(Data provided)

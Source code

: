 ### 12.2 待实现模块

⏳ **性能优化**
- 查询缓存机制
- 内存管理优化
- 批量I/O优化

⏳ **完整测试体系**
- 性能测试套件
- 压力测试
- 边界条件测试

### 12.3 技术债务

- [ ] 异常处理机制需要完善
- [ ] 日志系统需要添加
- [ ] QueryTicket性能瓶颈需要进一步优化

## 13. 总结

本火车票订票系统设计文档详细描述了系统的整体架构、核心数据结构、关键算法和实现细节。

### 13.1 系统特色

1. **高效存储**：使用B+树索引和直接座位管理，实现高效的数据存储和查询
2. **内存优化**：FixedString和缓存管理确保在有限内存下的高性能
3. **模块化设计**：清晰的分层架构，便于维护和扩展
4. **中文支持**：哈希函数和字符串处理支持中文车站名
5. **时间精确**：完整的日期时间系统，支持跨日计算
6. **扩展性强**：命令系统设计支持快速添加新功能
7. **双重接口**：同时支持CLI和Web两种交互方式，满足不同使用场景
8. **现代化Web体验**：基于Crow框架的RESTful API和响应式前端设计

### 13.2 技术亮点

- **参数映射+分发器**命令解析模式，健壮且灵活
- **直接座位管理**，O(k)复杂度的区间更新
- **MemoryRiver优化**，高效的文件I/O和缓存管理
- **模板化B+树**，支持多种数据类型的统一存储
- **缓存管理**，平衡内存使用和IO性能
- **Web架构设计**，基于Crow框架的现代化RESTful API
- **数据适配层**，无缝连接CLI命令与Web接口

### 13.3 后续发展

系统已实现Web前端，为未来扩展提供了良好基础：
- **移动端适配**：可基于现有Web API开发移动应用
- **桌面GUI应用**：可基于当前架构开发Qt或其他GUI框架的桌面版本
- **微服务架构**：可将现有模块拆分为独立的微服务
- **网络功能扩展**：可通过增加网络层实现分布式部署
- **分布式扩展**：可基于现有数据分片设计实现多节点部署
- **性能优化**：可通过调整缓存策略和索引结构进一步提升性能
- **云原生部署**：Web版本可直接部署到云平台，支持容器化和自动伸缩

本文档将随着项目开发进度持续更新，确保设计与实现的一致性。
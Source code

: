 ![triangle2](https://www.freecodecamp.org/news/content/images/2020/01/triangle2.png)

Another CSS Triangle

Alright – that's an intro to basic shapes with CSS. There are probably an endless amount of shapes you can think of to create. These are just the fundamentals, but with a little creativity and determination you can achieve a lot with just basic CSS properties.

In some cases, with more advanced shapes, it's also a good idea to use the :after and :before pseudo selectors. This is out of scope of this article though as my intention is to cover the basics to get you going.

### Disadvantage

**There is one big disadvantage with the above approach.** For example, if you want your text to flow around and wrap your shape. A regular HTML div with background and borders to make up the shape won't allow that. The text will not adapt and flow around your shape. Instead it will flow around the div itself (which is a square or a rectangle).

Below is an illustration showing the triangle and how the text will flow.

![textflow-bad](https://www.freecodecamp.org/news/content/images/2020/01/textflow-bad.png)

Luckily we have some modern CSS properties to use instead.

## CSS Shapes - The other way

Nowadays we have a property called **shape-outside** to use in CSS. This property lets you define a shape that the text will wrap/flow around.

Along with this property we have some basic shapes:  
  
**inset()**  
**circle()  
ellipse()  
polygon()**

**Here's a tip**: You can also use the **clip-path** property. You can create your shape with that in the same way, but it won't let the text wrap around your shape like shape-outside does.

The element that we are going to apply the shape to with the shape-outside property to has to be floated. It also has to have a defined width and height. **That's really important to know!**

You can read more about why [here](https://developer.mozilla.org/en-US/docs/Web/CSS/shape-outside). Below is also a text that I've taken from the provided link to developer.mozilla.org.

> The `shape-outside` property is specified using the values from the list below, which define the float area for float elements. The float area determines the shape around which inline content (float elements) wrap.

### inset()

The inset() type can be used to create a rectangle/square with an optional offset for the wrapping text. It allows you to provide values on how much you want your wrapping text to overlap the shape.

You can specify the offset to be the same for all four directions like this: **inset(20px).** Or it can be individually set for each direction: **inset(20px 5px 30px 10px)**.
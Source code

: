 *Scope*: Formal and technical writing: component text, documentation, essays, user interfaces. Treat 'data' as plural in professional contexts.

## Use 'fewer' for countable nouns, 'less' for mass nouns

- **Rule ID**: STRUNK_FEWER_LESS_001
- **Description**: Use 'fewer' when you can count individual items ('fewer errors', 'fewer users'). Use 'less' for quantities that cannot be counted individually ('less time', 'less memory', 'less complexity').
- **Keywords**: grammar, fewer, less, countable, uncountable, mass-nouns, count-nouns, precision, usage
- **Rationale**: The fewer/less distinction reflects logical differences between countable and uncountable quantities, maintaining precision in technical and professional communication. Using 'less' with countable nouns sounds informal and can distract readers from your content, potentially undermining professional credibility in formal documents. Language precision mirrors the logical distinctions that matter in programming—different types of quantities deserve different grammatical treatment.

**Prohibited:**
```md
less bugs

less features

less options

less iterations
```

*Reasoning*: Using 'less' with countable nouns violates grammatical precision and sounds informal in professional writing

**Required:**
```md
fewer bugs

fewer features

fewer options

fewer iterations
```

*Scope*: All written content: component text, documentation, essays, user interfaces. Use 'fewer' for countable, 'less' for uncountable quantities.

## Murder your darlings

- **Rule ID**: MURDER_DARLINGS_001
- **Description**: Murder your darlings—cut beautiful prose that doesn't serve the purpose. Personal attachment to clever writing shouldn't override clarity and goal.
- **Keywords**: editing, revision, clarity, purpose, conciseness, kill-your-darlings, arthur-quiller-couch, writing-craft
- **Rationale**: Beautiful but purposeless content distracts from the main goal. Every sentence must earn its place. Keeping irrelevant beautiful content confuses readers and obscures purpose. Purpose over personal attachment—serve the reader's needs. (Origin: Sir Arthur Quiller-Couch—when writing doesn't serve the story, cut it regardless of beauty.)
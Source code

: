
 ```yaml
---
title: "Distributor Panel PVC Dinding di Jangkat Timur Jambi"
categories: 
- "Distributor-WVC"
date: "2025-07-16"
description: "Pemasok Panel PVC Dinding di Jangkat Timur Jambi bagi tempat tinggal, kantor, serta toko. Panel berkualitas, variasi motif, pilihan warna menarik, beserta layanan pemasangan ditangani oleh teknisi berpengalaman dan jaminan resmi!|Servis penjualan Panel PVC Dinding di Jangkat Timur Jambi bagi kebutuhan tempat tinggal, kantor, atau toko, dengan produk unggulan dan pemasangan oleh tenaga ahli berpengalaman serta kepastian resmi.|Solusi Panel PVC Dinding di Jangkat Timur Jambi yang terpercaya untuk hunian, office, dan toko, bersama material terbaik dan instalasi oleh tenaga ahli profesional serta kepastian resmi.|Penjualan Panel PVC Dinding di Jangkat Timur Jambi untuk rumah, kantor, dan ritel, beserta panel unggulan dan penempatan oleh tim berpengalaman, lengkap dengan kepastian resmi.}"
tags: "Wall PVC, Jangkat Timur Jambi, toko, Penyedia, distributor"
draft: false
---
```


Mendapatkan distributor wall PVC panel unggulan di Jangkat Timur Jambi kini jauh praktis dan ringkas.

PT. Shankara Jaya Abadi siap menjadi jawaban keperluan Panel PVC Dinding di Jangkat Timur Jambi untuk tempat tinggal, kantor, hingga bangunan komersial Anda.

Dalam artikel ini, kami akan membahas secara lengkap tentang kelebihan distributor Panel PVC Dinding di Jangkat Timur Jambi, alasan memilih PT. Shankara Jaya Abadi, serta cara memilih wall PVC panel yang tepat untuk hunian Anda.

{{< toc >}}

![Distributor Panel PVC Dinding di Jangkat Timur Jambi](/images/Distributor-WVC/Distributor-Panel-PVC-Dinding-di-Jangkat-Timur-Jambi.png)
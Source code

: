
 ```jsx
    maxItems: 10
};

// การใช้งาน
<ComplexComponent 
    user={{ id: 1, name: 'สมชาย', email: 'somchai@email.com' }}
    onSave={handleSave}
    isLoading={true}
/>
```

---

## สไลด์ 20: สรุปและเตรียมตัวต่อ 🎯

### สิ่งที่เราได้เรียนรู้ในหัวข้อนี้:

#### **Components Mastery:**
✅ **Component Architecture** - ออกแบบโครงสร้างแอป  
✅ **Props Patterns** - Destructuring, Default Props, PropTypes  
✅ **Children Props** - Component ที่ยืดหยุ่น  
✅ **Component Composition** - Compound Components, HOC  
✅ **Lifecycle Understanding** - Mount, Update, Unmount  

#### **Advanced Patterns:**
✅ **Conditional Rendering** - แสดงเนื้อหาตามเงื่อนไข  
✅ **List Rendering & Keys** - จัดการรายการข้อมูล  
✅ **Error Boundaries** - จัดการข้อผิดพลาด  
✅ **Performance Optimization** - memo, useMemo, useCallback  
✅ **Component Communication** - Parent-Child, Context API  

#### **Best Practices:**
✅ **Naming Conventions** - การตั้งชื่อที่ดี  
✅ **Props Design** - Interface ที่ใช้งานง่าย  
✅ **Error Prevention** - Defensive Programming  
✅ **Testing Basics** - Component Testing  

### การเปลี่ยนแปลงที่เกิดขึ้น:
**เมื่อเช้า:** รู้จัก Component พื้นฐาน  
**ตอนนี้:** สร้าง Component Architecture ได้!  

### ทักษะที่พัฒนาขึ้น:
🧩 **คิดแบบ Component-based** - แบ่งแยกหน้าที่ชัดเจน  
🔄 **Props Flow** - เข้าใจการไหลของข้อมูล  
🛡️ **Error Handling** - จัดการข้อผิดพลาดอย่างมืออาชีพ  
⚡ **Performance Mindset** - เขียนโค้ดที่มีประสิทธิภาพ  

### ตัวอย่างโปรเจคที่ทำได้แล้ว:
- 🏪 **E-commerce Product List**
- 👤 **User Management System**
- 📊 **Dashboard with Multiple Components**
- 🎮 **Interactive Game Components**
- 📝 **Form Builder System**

(End Data provided)

Return every line of the data above in which "sounds" appears.

- **Rationale**: The fewer/less distinction reflects logical differences between countable and uncountable quantities, maintaining precision in technical and professional communication. Using 'less' with countable nouns sounds informal and can distract readers from your content, potentially undermining professional credibility in formal documents. Language precision mirrors the logical distinctions that matter in programming—different types of quantities deserve different grammatical treatment.
*Reasoning*: Using 'less' with countable nouns violates grammatical precision and sounds informal in professional writing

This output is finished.